Here, we could have a variant of that situation. We have the candidate gene system first, and could sort individuals having, say, the highest 'risk' genotypes, compared to the lowest, and see if any environmental or other systematic genomic differences are found that differentiates the two groups.
Investigating even weakly causal factors could lead the way to discovering major pathogenic mechanisms or genetic or environmental contributors not yet known that interact with the identified gene region. There will be a flood of follow-up studies, one can be sure, but hopefully they will largely be focused investigations rather than repeat performances of association studies.
Given the absolute risks, which are small for given individuals, there may or may not be any reason to think that intervening on the C4 system itself would be a viable strategy even if it could be done. This still seems to be a polygenic--many-factorial--set of diseases, for which some other preventive strategy would be needed. Time will tell.

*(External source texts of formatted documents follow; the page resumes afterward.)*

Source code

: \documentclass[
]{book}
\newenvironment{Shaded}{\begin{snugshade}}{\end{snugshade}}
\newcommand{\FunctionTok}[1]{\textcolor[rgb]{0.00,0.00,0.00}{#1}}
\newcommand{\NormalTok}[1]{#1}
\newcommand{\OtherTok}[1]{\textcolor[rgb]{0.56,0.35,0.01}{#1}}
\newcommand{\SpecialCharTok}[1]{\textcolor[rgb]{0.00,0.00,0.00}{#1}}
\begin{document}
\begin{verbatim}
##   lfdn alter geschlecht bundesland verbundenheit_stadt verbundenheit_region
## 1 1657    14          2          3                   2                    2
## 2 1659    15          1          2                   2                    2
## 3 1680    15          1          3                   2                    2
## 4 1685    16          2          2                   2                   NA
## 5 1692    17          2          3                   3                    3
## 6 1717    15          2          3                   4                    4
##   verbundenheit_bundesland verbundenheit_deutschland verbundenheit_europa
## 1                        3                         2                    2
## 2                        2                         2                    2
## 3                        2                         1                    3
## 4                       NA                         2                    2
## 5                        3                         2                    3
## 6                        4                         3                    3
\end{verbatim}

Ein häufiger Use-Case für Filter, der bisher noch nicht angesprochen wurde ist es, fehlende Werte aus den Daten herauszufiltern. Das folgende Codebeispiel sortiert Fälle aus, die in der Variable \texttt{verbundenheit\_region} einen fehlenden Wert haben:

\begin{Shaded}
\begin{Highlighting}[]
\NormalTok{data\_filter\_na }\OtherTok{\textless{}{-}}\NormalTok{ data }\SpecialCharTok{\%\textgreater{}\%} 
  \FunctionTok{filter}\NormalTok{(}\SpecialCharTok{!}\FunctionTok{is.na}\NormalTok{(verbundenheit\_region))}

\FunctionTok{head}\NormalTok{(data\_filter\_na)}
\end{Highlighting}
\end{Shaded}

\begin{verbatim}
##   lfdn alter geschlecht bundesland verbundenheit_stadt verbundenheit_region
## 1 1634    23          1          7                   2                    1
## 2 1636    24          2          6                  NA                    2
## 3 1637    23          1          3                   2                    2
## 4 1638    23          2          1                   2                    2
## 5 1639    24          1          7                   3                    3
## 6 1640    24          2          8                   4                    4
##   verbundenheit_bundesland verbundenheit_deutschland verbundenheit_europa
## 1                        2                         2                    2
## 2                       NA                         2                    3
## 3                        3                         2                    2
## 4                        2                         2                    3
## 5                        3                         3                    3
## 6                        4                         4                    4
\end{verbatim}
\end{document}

In any case, circumspection is in order. Remember traits like Alzheimer's disease, for which apoE, presenilins, beta-amyloid, and tau-protein associations were found years--or is it decades?--ago and still mystify to a great extent. Or the critical region of chromosome 21 in in Down syndrome that has, as far as we know, eluded intensive study for similarly long times. And there are many other similar stories related to what are essentially polygenic disorders with major environmental components. This one is, at least, an interesting one.